----- Data supplied -----

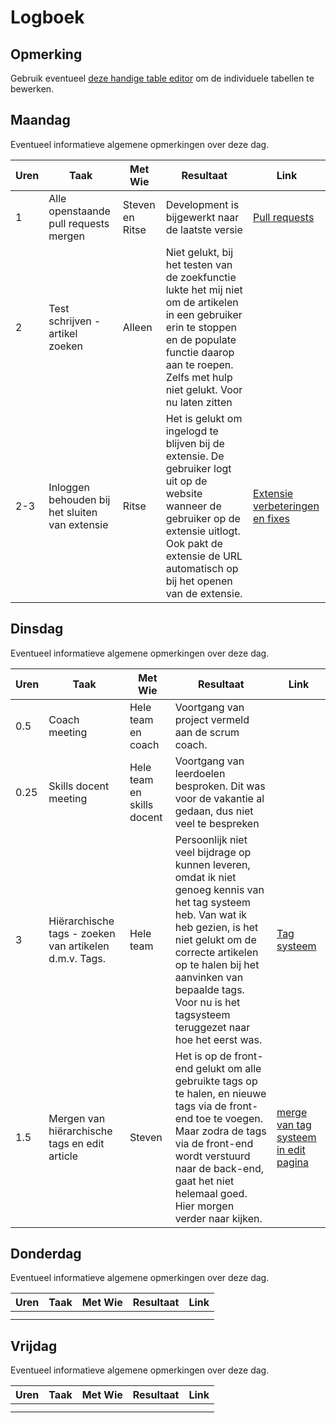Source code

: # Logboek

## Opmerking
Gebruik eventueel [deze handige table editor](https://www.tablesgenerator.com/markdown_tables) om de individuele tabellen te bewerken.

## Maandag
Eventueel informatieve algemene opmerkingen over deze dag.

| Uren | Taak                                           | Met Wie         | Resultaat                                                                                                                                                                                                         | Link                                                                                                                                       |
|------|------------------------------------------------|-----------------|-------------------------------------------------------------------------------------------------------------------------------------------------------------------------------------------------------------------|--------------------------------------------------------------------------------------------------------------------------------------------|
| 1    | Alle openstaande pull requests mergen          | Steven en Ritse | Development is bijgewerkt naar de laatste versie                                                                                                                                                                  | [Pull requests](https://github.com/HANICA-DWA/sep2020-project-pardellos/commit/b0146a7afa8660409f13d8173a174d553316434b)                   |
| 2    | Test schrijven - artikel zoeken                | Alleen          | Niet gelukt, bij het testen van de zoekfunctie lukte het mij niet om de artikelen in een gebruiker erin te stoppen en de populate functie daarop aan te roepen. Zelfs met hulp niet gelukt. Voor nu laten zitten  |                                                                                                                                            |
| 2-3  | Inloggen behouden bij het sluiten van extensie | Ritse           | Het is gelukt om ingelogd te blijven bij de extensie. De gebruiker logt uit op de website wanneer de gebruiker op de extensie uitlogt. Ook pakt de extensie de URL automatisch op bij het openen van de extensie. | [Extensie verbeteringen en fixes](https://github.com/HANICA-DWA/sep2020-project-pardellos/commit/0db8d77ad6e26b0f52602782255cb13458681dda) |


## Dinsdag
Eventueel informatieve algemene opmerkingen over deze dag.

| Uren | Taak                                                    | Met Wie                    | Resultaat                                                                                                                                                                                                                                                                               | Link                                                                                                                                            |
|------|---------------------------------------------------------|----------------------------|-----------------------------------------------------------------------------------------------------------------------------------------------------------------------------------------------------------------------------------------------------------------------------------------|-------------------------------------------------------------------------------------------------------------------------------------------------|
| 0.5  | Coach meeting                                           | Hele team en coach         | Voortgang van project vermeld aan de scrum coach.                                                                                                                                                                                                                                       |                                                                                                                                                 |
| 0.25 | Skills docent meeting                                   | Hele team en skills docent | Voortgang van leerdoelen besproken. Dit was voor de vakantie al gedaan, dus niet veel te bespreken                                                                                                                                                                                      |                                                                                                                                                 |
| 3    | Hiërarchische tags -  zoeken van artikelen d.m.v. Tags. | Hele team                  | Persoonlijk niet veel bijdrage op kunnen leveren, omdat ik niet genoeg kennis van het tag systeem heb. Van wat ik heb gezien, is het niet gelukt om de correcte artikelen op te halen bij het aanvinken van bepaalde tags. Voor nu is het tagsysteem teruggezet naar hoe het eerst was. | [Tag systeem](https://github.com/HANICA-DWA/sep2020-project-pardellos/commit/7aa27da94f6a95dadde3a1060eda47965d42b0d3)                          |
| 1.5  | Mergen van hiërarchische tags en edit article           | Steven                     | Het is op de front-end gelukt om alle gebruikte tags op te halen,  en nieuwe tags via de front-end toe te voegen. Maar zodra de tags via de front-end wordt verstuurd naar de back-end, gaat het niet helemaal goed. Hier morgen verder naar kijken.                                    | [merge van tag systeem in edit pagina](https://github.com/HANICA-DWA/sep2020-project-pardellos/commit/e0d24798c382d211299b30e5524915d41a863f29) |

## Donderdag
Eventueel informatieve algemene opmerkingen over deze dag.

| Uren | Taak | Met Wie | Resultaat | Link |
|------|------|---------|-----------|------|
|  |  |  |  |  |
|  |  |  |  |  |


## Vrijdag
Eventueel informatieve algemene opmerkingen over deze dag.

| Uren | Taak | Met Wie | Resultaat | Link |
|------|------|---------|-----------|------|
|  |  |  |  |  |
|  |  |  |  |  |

-----

## [Exercise requirements]
Every line of the material above must be written out exactly, with no pictures.

## [Completed exercise]
Source code

: # Logboek

## Opmerking
Gebruik eventueel [deze handige table editor](https://www.tablesgenerator.com/markdown_tables) om de individuele tabellen te bewerken.

## Maandag
Eventueel informatieve algemene opmerkingen over deze dag.

| Uren | Taak                                           | Met Wie         | Resultaat                                                                                                                                                                                                         | Link                                                                                                                                       |
|------|------------------------------------------------|-----------------|-------------------------------------------------------------------------------------------------------------------------------------------------------------------------------------------------------------------|--------------------------------------------------------------------------------------------------------------------------------------------|
| 1    | Alle openstaande pull requests mergen          | Steven en Ritse | Development is bijgewerkt naar de laatste versie                                                                                                                                                                  | [Pull requests](https://github.com/HANICA-DWA/sep2020-project-pardellos/commit/b0146a7afa8660409f13d8173a174d553316434b)                   |
| 2    | Test schrijven - artikel zoeken                | Alleen          | Niet gelukt, bij het testen van de zoekfunctie lukte het mij niet om de artikelen in een gebruiker erin te stoppen en de populate functie daarop aan te roepen. Zelfs met hulp niet gelukt. Voor nu laten zitten  |                                                                                                                                            |
| 2-3  | Inloggen behouden bij het sluiten van extensie | Ritse           | Het is gelukt om ingelogd te blijven bij de extensie. De gebruiker logt uit op de website wanneer de gebruiker op de extensie uitlogt. Ook pakt de extensie de URL automatisch op bij het openen van de extensie. | [Extensie verbeteringen en fixes](https://github.com/HANICA-DWA/sep2020-project-pardellos/commit/0db8d77ad6e26b0f52602782255cb13458681dda) |


## Dinsdag
Eventueel informatieve algemene opmerkingen over deze dag.

| Uren | Taak                                                    | Met Wie                    | Resultaat                                                                                                                                                                                                                                                                               | Link                                                                                                                                            |
|------|---------------------------------------------------------|----------------------------|-----------------------------------------------------------------------------------------------------------------------------------------------------------------------------------------------------------------------------------------------------------------------------------------|-------------------------------------------------------------------------------------------------------------------------------------------------|
| 0.5  | Coach meeting                                           | Hele team en coach         | Voortgang van project vermeld aan de scrum coach.                                                                                                                                                                                                                                       |                                                                                                                                                 |
| 0.25 | Skills docent meeting                                   | Hele team en skills docent | Voortgang van leerdoelen besproken. Dit was voor de vakantie al gedaan, dus niet veel te bespreken                                                                                                                                                                                      |                                                                                                                                                 |
| 3    | Hiërarchische tags -  zoeken van artikelen d.m.v. Tags. | Hele team                  | Persoonlijk niet veel bijdrage op kunnen leveren, omdat ik niet genoeg kennis van het tag systeem heb. Van wat ik heb gezien, is het niet gelukt om de correcte artikelen op te halen bij het aanvinken van bepaalde tags. Voor nu is het tagsysteem teruggezet naar hoe het eerst was. | [Tag systeem](https://github.com/HANICA-DWA/sep2020-project-pardellos/commit/7aa27da94f6a95dadde3a1060eda47965d42b0d3)                          |
| 1.5  | Mergen van hiërarchische tags en edit article           | Steven                     | Het is op de front-end gelukt om alle gebruikte tags op te halen,  en nieuwe tags via de front-end toe te voegen. Maar zodra de tags via de front-end wordt verstuurd naar de back-end, gaat het niet helemaal goed. Hier morgen verder naar kijken.                                    | [merge van tag systeem in edit pagina](https://github.com/HANICA-DWA/sep2020-project-pardellos/commit/e0d24798c382d211299b30e5524915d41a863f29) |

## Donderdag
Eventueel informatieve algemene opmerkingen over deze dag.

| Uren | Taak | Met Wie | Resultaat | Link |
|------|------|---------|-----------|------|
|  |  |  |  |  |
|  |  |  |  |  |


## Vrijdag
Eventueel informatieve algemene opmerkingen over deze dag.

| Uren | Taak | Met Wie | Resultaat | Link |
|------|------|---------|-----------|------|
|  |  |  |  |  |
|  |  |  |  |  |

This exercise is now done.